» **To do**: Every line below from the one containing "Cluster Monitoring Operator" through the one containing "4. After replacing" must be transcribed exactly. Omit all lines outside that stretch.

» **Provided records**:

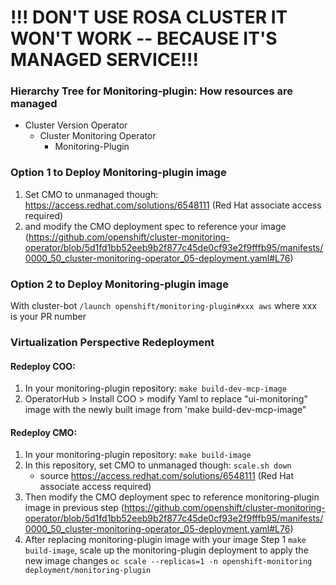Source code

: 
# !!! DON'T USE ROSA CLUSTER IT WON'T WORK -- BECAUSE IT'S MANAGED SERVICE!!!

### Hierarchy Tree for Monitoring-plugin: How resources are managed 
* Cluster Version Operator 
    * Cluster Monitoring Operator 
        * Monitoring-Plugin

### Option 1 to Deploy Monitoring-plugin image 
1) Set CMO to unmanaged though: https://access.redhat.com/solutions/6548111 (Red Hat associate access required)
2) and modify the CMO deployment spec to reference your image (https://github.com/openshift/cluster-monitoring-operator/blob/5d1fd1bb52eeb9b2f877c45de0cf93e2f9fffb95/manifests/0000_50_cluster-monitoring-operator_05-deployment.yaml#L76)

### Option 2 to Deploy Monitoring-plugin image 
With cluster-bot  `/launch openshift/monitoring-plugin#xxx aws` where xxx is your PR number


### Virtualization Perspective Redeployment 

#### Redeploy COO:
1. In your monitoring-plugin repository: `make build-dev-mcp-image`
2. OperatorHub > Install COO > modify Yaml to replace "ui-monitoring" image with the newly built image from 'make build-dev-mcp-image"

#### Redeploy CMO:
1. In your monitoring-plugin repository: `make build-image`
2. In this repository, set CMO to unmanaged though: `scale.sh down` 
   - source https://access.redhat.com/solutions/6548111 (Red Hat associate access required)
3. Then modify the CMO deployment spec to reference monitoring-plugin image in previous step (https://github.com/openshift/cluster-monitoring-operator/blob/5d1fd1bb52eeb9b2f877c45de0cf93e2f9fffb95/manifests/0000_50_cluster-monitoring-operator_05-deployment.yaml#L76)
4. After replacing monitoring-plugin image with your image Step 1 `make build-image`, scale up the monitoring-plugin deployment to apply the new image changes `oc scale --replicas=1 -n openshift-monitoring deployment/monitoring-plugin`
--
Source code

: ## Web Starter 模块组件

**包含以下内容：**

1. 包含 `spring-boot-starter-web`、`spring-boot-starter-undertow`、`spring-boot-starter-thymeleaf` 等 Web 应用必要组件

» **Answer box**:
    * Cluster Monitoring Operator 
        * Monitoring-Plugin

### Option 1 to Deploy Monitoring-plugin image 
1) Set CMO to unmanaged though: https://access.redhat.com/solutions/6548111 (Red Hat associate access required)
2) and modify the CMO deployment spec to reference your image (https://github.com/openshift/cluster-monitoring-operator/blob/5d1fd1bb52eeb9b2f877c45de0cf93e2f9fffb95/manifests/0000_50_cluster-monitoring-operator_05-deployment.yaml#L76)

### Option 2 to Deploy Monitoring-plugin image 
With cluster-bot  `/launch openshift/monitoring-plugin#xxx aws` where xxx is your PR number


### Virtualization Perspective Redeployment 

#### Redeploy COO:
1. In your monitoring-plugin repository: `make build-dev-mcp-image`
2. OperatorHub > Install COO > modify Yaml to replace "ui-monitoring" image with the newly built image from 'make build-dev-mcp-image"

#### Redeploy CMO:
1. In your monitoring-plugin repository: `make build-image`
2. In this repository, set CMO to unmanaged though: `scale.sh down` 
   - source https://access.redhat.com/solutions/6548111 (Red Hat associate access required)
3. Then modify the CMO deployment spec to reference monitoring-plugin image in previous step (https://github.com/openshift/cluster-monitoring-operator/blob/5d1fd1bb52eeb9b2f877c45de0cf93e2f9fffb95/manifests/0000_50_cluster-monitoring-operator_05-deployment.yaml#L76)
4. After replacing monitoring-plugin image with your image Step 1 `make build-image`, scale up the monitoring-plugin deployment to apply the new image changes `oc scale --replicas=1 -n openshift-monitoring deployment/monitoring-plugin`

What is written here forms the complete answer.